Document images with source code

○ ○ ○

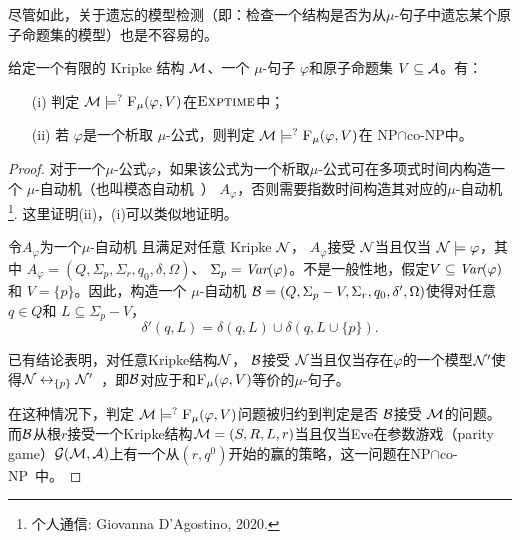 尽管如此，关于遗忘的模型检测（即：检查一个结构是否为从$\mu$-句子中遗忘某个原子命题集的模型）也是不容易的。
\begin{proposition}[模型检测]\label{chapter06:pro:MC}
	给定一个有限的 Kripke 结构  ${\cal M}$、一个 $\mu$-句子 $\varphi$和原子命题集 $V\subseteq {\cal A}$。有：
	\begin{itemize}
		\item[(i)] 判定 ${\cal M} \models^? {\textsc{F}_{\textsc{$\mu$}}}(\varphi, V)$在$\textsc{Exptime}$中；
		\item[(ii)] 若 $\varphi$是一个析取 $\mu$-公式，则判定 ${\cal M} \models^? {\textsc{F}_{\textsc{$\mu$}}}(\varphi, V)$在 \textsc{NP}$\cap$co-\textsc{NP}中。
	\end{itemize}
\end{proposition}
\begin{proof}
	对于一个$\mu$-公式$\varphi$，如果该公式为一个析取$\mu$-公式可在多项式时间内构造一个 $\mu$-自动机（也叫模态自动机~\cite{bradfield2018mu}） $A_{\varphi}$，否则需要指数时间构造其对应的$\mu$-自动机\footnote{个人通信: Giovanna D'Agostino, 2020.}.
	这里证明(ii)，(i)可以类似地证明。
	
	令$A_{\varphi}$为一个$\mu$-自动机 且满足对任意 Kripke ${\cal N}$， %
	$A_{\varphi}$接受 ${\cal N}$当且仅当 ${\cal N} \models \varphi$，其中 $A_{\varphi} = (Q, \Sigma_p, \Sigma_r, q_0, \delta, \Omega)$、 $\Sigma_p = \textit{Var}(\varphi)$。不是一般性地，假定$V \subseteq \textit{Var}(\varphi)$和 $V=\{p\}$。因此，构造一个 $\mu$-自动机 ${\cal B}= (Q, \Sigma_p - V, \Sigma_r, q_0, \delta', \Omega)$使得对任意$q\in Q$和 $L\subseteq \Sigma_p - V$，
	\[
	\delta'(q, L) = \delta(q, L) \cup \delta(q, L \cup \{p\}).
	\]
	
	已有结论表明，对任意Kripke结构${\cal N}$， ${\cal B}$接受 ${\cal N}$当且仅当存在$\varphi$的一个模型${\cal N}'$使得${\cal N} \leftrightarrow_{\{p\}} {\cal N}'$~\cite{d1996uniform}，即${\cal B}$对应于和${\textsc{F}_{\textsc{$\mu$}}}(\varphi, V)$等价的$\mu$-句子。
	
	
	在这种情况下，判定 ${\cal M} \models^? {\textsc{F}_{\textsc{$\mu$}}}(\varphi, V)$问题被归约到判定是否 ${\cal B}$接受 ${\cal M}$的问题。
	而${\cal B}$从根$r$接受一个Kripke结构${\cal M}=(S, R,L, r)$当且仅当Eve在参数游戏（parity game）${\cal G}({\cal M}, {\cal A})$上有一个从$(r,q^0)$开始的赢的策略，这一问题在\textsc{NP}$\cap$co-\textsc{NP}~\cite{bradfield2018mu}中。
\end{proof}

○ ○ ○

• [Required work]: What is needed is an exact printout of all the entries, without the pictures.

• [Output of the exercise]:
 尽管如此，关于遗忘的模型检测（即：检查一个结构是否为从$\mu$-句子中遗忘某个原子命题集的模型）也是不容易的。
\begin{proposition}[模型检测]\label{chapter06:pro:MC}
	给定一个有限的 Kripke 结构  ${\cal M}$、一个 $\mu$-句子 $\varphi$和原子命题集 $V\subseteq {\cal A}$。有：
	\begin{itemize}
		\item[(i)] 判定 ${\cal M} \models^? {\textsc{F}_{\textsc{$\mu$}}}(\varphi, V)$在$\textsc{Exptime}$中；
		\item[(ii)] 若 $\varphi$是一个析取 $\mu$-公式，则判定 ${\cal M} \models^? {\textsc{F}_{\textsc{$\mu$}}}(\varphi, V)$在 \textsc{NP}$\cap$co-\textsc{NP}中。
	\end{itemize}
\end{proposition}
\begin{proof}
	对于一个$\mu$-公式$\varphi$，如果该公式为一个析取$\mu$-公式可在多项式时间内构造一个 $\mu$-自动机（也叫模态自动机~\cite{bradfield2018mu}） $A_{\varphi}$，否则需要指数时间构造其对应的$\mu$-自动机\footnote{个人通信: Giovanna D'Agostino, 2020.}.
	这里证明(ii)，(i)可以类似地证明。
	
	令$A_{\varphi}$为一个$\mu$-自动机 且满足对任意 Kripke ${\cal N}$， %
	$A_{\varphi}$接受 ${\cal N}$当且仅当 ${\cal N} \models \varphi$，其中 $A_{\varphi} = (Q, \Sigma_p, \Sigma_r, q_0, \delta, \Omega)$、 $\Sigma_p = \textit{Var}(\varphi)$。不是一般性地，假定$V \subseteq \textit{Var}(\varphi)$和 $V=\{p\}$。因此，构造一个 $\mu$-自动机 ${\cal B}= (Q, \Sigma_p - V, \Sigma_r, q_0, \delta', \Omega)$使得对任意$q\in Q$和 $L\subseteq \Sigma_p - V$，
	\[
	\delta'(q, L) = \delta(q, L) \cup \delta(q, L \cup \{p\}).
	\]
	
	已有结论表明，对任意Kripke结构${\cal N}$， ${\cal B}$接受 ${\cal N}$当且仅当存在$\varphi$的一个模型${\cal N}'$使得${\cal N} \leftrightarrow_{\{p\}} {\cal N}'$~\cite{d1996uniform}，即${\cal B}$对应于和${\textsc{F}_{\textsc{$\mu$}}}(\varphi, V)$等价的$\mu$-句子。
	
	
	在这种情况下，判定 ${\cal M} \models^? {\textsc{F}_{\textsc{$\mu$}}}(\varphi, V)$问题被归约到判定是否 ${\cal B}$接受 ${\cal M}$的问题。
	而${\cal B}$从根$r$接受一个Kripke结构${\cal M}=(S, R,L, r)$当且仅当Eve在参数游戏（parity game）${\cal G}({\cal M}, {\cal A})$上有一个从$(r,q^0)$开始的赢的策略，这一问题在\textsc{NP}$\cap$co-\textsc{NP}~\cite{bradfield2018mu}中。
\end{proof}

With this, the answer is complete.